While U.S. oil imports have been falling over the last few years, tanker companies such as Frontline Ltd. (FRO) and Nordic American Tanker Ltd. (NAT) could benefit from a brighter outlook on U.S. oil imports in 2014. U.S. oil production is definitely surging, but refining capacity could be hitting a wall.
The LLS and Brent price differential
Louisiana Light Sweet crude (or LLS) is a coastal-based benchmark that has tracked closely with imported crude price—the international benchmark, Brent crude. Until recently, LLS has traded mostly at a premium because U.S. crude is of slightly higher quality than Brent or the international average and it’s closer to domestic refiners.
LLS is trading at a discount to Brent
But this relationship started to collapse in August, when LLS started to trade lower than Brent. This change reflects a buildup of supply at the U.S. coast and suggests refiners can’t take as much supply as they want. If this were driven by a temporary shutdown of a major refiners of high-quality domestic oil, the discount of LLS price to Brent would likely narrow to zero over time. On January 17, the spread stood at $4.47 a barrel. While it has narrowed further despite narrowing from $15.83 per barrel in October and our last reported $7.70 per barrel for December 23, the consistent discount suggests that U.S. refineries may have hit capacity to refine U.S. domestic oil.
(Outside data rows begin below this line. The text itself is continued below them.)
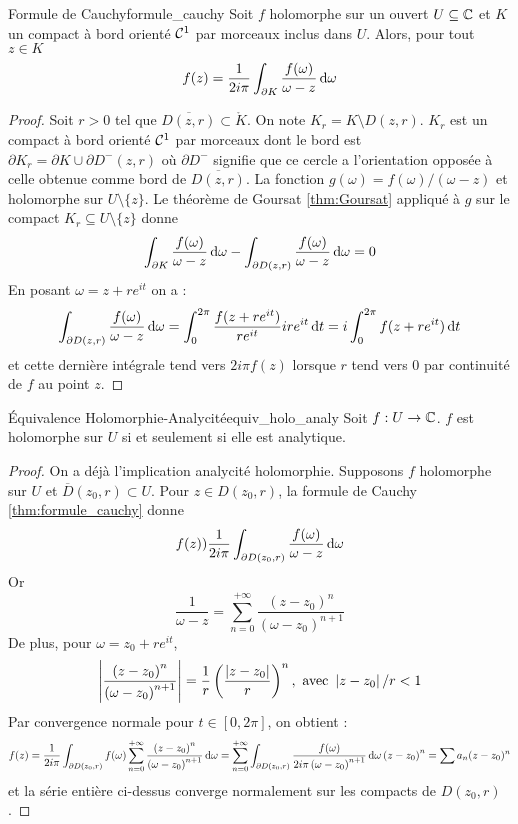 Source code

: \documentclass{cours}
\begin{document}
\begin{théorème}{Formule de Cauchy}{formule_cauchy}
    Soit $f$ holomorphe sur un ouvert $U \subseteq \mathbb{C}$ et $K$ un compact à bord orienté $\mathcal{C}^{1}$ par morceaux inclus dans $U$. Alors, pour tout $z \in K$ 
    \[
        f(z) = \frac{1}{2i\pi}\int_{\partial K}\frac{f(\omega)}{\omega -  z}{\rm \, d} \omega
    \]
\end{théorème}
\begin{proof}
    Soit $r > 0$ tel que $\overline{D(z, r)} \subset \mathring{K}$. On note $K_{r} = K \setminus D(z, r)$. $K_{r}$ est un compact à bord orienté $\mathcal{C}^{1}$ par morceaux dont le bord est $\partial K_{r} = \partial K \cup \partial D^{-}(z, r)$ où $\partial D^{-}$ signifie que ce cercle a l'orientation opposée à celle obtenue comme bord de $\overline{D(z,r)}$. La fonction $g(\omega) = f(\omega)/\left(\omega - z\right)$ et holomorphe sur $U \setminus \{z\}$. Le théorème de Goursat \ref{thm:Goursat} appliqué à $g$ sur le compact $K_{r} \subseteq U \setminus \{z\}$ donne 
    \[
        \int_{\partial K}\frac{f(\omega)}{\omega - z}{\rm \, d} \omega - \int_{\partial D(z, r)} \frac{f(\omega)}{\omega - z}{\rm \, d} \omega = 0
    \]
    En posant $\omega = z + re^{it}$ on a : 
    \[
        \int_{\partial D(z, r)}\frac{f(\omega)}{\omega - z}{\rm \, d} \omega = \int_{0}^{2\pi}\frac{f(z + re^{it})}{re^{it}}ire^{it}{\rm \, d} t = i \int_{0}^{2\pi}f(z + re^{it}) {\rm \, d} t
    \]
    et cette dernière intégrale tend vers $2i\pi f(z)$ lorsque $r$ tend vers $0$ par continuité de $f$ au point $z$. 
\end{proof}
\begin{théorème}{Équivalence Holomorphie-Analycité}{equiv_holo_analy}
    Soit $f : U \to \mathbb{C}$. $f$ est holomorphe sur $U$ si et seulement si elle est analytique.
\end{théorème}
\begin{proof}
    On a déjà l'implication analycité holomorphie. Supposons $f$ holomorphe sur $U$ et $\overline{D}(z_{0}, r) \subset U$. Pour $z \in D(z_{0}, r)$, la formule de Cauchy \ref{thm:formule_cauchy} donne 
    \[
        f(z) ) \frac{1}{2i\pi}\int_{\partial D(z_{0}, r)}\frac{f(\omega)}{\omega - z}{\rm \, d} \omega
    \]
    Or 
    \[
        \frac{1}{\omega - z} = \sum_{n = 0}^{+ \infty}\frac{\left(z - z_{0}\right)^{n}}{\left(\omega - z_{0}\right)^{n + 1}}
    \]
    De plus, pour $\omega = z_{0} + re^{it}$,
    \[
        \left|\frac{\left(z - z_{0}\right)^{n}}{\left(\omega - z_{0}\right)^{n + 1}}\right| = \frac{1}{r}\left(\frac{\left|z - z_{0}\right|}{r}\right)^{n}, \text{ avec } \left|z - z_{0}\right|/r < 1
    \]
    Par convergence normale pour $t \in [0, 2\pi]$, on obtient :
    \[
        f(z) = \frac{1}{2i\pi}\int_{\partial D(z_{0},r )}f(\omega)\sum_{n = 0}^{+ \infty}\frac{\left(z - z_{0}\right)^{n}}{\left(\omega - z_{0}\right)^{n + 1}}{\rm \, d} \omega = \sum_{n = 0}^{+ \infty}\int_{\partial D(z_{0}, r)}\frac{f(\omega)}{2i\pi\left(\omega - z_{0}\right)^{n + 1}}{\rm \, d} \omega\left(z - z_{0}\right)^{n} = \sum a_{n}(z - z_{0})^{n}
    \]
    et la série entière ci-dessus converge normalement sur les compacts de $D(z_{0}, r)$.
\end{proof}
\end{document}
Citigroup’s head of commodities research, Ed Morse, recently noted that the current volatility seen in the Brent-to-WTI and Brent-to-LLS crude oil spreads is a sign that U.S. refining capacity for light sweet crude is being reached. Although he noted there’s growing investment in capacity to refine further light sweet crude of approximately 700,000 barrels a day, that could take time.
On January 21, 2014, the IEA (International Energy Agency) also cautioned that U.S. oil output growth could hit a wall because of insufficient infrastructure capacity to take oil away and refine it.